Now we can put some code in our build.rs.

use anyhow::*;
use glob::glob;
use std::fs::{read_to_string, write};
use std::path::PathBuf;

struct ShaderData {
    src: String,
    src_path: PathBuf,
    spv_path: PathBuf,
    kind: shaderc::ShaderKind,
}

impl ShaderData {
    pub fn load(src_path: PathBuf) -> Result<Self> {
        let extension = src_path
            .extension()
            .context("File has no extension")?
            .to_str()
            .context("Extension cannot be converted to &str")?;
        let kind = match extension {
            "vert" => shaderc::ShaderKind::Vertex,
            "frag" => shaderc::ShaderKind::Fragment,
            "comp" => shaderc::ShaderKind::Compute,
            _ => bail!("Unsupported shader: {}", src_path.display()),
        };

        let src = read_to_string(src_path.clone())?;
        let spv_path = src_path.with_extension(format!("{}.spv", extension));

        Ok(Self {
            src,
            src_path,
            spv_path,
            kind,
        })
    }
}

fn main() -> Result<()> {
    // Collect all shaders recursively within /src/
    let mut shader_paths = [
        glob("./src/**/*.vert")?,
        glob("./src/**/*.frag")?,
        glob("./src/**/*.comp")?,
    ];

    // This could be parallelized
    let shaders = shader_paths
        .iter_mut()
        .flatten()
        .map(|glob_result| ShaderData::load(glob_result?))
        .collect::<Vec<Result<_>>>()
        .into_iter()
        .collect::<Result<Vec<_>>>()?;

    let mut compiler = shaderc::Compiler::new().context("Unable to create shader compiler")?;

    // This can't be parallelized. The [shaderc::Compiler] is not
    // thread safe. Also, it creates a lot of resources. You could
    // spawn multiple processes to handle this, but it would probably
    // be better just to only compile shaders that have been changed
    // recently.
    for shader in shaders {
        // This tells cargo to rerun this script if something in /src/ changes.
        println!("cargo:rerun-if-changed={}", shader.src_path.as_os_str().to_str().unwrap());
        
        let compiled = compiler.compile_into_spirv(
            &shader.src,
            shader.kind,
            &shader.src_path.to_str().unwrap(),
            "main",
            None,
        )?;
        write(shader.spv_path, compiled.as_binary_u8())?;
    }

    Ok(())
}

With that in place we can replace our shader compiling code in main.rs with just two lines!

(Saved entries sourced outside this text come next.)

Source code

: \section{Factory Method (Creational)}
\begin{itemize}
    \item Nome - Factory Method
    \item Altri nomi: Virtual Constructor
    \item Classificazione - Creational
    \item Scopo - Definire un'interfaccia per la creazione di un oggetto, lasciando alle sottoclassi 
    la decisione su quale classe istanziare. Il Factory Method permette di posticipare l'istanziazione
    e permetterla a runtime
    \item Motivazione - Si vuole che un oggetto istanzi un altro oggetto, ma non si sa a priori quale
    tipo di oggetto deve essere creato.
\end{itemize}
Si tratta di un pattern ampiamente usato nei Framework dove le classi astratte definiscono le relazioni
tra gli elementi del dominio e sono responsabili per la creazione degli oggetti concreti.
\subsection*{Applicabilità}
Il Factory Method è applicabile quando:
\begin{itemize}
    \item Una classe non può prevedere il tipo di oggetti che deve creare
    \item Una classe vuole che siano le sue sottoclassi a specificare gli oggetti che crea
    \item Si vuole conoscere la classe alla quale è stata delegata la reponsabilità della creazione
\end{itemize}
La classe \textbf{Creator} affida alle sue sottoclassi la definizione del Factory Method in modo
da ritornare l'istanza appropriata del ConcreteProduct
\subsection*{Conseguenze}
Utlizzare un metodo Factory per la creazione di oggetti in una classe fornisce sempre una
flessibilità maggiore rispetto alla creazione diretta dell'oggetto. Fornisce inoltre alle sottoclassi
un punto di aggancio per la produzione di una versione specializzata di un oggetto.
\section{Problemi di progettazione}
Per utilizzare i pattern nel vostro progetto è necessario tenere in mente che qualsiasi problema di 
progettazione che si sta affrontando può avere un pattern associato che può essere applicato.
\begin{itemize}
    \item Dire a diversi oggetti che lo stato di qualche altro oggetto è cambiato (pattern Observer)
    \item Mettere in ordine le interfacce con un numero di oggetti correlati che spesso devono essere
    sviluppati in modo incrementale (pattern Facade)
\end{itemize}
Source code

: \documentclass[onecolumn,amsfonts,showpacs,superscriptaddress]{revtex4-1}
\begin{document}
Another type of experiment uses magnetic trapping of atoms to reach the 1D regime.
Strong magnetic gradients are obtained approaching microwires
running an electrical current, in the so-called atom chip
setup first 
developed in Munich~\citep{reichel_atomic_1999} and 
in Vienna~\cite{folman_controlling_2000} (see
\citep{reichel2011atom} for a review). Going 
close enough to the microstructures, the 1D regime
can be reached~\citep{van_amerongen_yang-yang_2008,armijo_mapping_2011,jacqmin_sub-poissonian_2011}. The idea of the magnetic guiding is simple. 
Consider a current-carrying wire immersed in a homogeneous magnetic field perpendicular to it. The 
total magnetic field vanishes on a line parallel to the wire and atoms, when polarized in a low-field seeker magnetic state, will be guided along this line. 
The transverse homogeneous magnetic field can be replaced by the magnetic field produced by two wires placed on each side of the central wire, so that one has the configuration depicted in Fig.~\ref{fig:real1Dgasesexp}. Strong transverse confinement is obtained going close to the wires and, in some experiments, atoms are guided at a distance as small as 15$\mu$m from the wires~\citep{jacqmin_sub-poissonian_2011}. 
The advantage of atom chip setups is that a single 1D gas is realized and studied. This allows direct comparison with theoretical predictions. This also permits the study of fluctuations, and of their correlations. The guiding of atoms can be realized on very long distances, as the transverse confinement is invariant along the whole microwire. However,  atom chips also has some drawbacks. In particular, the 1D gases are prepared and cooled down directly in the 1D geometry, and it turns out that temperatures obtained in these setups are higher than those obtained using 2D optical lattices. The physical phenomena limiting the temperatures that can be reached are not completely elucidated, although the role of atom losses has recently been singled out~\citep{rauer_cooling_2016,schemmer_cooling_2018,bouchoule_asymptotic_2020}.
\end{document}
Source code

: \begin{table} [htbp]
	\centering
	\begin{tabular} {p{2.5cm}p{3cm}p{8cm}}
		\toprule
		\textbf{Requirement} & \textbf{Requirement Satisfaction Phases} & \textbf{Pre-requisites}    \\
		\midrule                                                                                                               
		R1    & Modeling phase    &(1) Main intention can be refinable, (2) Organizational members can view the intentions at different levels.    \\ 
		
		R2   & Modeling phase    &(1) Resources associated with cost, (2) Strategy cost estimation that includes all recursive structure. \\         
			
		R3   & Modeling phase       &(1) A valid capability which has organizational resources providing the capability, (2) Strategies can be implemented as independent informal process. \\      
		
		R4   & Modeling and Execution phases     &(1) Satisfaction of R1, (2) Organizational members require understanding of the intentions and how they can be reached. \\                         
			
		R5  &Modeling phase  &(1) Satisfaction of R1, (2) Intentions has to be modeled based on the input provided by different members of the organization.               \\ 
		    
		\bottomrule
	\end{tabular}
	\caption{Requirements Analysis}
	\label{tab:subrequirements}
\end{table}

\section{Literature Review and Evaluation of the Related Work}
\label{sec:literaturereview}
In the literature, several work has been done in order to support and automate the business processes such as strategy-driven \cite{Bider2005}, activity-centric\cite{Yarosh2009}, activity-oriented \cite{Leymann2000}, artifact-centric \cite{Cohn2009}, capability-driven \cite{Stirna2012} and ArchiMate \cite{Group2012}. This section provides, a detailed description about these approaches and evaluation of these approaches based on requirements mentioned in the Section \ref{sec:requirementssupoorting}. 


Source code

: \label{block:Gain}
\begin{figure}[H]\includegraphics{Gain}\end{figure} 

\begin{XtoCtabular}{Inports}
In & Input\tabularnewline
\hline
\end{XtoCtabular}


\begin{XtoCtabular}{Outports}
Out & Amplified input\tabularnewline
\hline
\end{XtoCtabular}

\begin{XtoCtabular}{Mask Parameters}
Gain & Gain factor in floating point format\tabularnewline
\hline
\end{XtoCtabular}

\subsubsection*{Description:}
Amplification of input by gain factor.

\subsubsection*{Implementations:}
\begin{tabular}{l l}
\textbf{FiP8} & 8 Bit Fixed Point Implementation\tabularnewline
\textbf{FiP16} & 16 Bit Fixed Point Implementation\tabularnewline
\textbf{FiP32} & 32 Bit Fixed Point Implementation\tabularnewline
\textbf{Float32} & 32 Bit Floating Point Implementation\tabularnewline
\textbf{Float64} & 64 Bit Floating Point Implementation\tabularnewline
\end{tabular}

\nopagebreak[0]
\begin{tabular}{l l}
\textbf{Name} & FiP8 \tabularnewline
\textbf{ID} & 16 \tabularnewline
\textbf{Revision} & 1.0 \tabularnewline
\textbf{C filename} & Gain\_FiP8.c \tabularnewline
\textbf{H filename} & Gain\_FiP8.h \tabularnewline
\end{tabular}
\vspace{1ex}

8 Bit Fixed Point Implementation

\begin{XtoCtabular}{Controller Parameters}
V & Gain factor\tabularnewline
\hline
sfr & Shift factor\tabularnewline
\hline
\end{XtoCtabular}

let vs_module = device.create_shader_module(&wgpu::include_spirv!("shader.vert.spv"));
let fs_module = device.create_shader_module(&wgpu::include_spirv!("shader.frag.spv"));

I'm glossing over the code in the build script as this guide is focused on wgpu related topics. Designing build scripts is a topic in and of itself, and going into it in detail would be quite a long tangent. You can learn more about build scripts in The Cargo Book.

Challenge

Create a second pipeline that uses the triangle's position data to create a color that it then sends to the fragment shader to use for f_color. Have the app swap between these when you press the spacebar. Hint: use in and out variables in a separate shader.